The author of Lump Lump and the Blanket of Dreams is not Native. This is not an #OwnVoices story. Indeed, I think some would say (me, for example) that she's appropriating something for her own purposes. A quick look at the first page of her book shows me this:
Awake in beauty!
Awake in beauty!
Today we will live in beauty!
Those of you who are Diné (or Navajo), or who know something about people of the Navajo Nation, will recognize the "in beauty" phrase as something that is significant to Navajo people. It is part of the Blessingway Ceremony. Lot of not-Navajo people are taken with "in beauty." It resonates, of course, and so people.... use it. Like Jackson did. She uses the phrase elsewhere in the book, too.

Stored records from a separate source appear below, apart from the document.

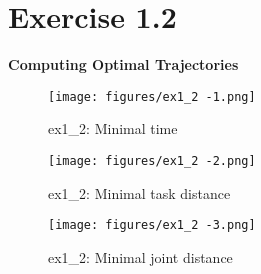 \section*{Exercise 1.2}

\textbf{Computing Optimal Trajectories}

\begin{figure*}[htbp]
    \centering
    \texttt{[image: figures/ex1\_2 -1.png]}
    \caption{ex1\_2: Minimal time}
\end{figure*}

\begin{figure*}[htbp]
    \centering
    \texttt{[image: figures/ex1\_2 -2.png]}
    \caption{ex1\_2: Minimal task distance}
\end{figure*}

\begin{figure*}[htbp]
    \centering
    \texttt{[image: figures/ex1\_2 -3.png]}
    \caption{ex1\_2: Minimal joint distance}
\end{figure*}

In the story, Lump Lump is a little bear who doesn't like the idea of going to sleep for the winter. Blue Bird is a blue bird who is a storyteller who, on hearing Lump Lump's resistance to the idea of hibernation, tells him a story about a blanket of dreams. It is made up of items like "the white light of morning" and "the red light of evening." Lump Lump wants a blanket like that, and so, Blue Bird sets out to make it happen. With the help of others, all the items necessary to make this "blanket of dreams" are assembled and taken to Spider Woman, who makes the blanket for Lump Lump.

Do the Navajo people have a story like that?

Or did Jackson make it up? My guess is the latter, but we don't know. For hundreds of years, non-Native writers have been "inspired" by some story they think is Native, and go on to make their own. When that story is of that author's creation, I think it is inappropriate for the writer to use "inspired by" in the title, subtitle, or anyway in the book, because... it isn't of that nation any longer!

Jackson thanks several Indigenous people in the back of the book. I ask writers to consult with Native people before doing this sort of book, but I grow increasingly wary of how they go about it--especially when the outcome is like Jackson's Lump Lump and the Blanket of Dreams. As you might imagine, Jackson's book is not recommended.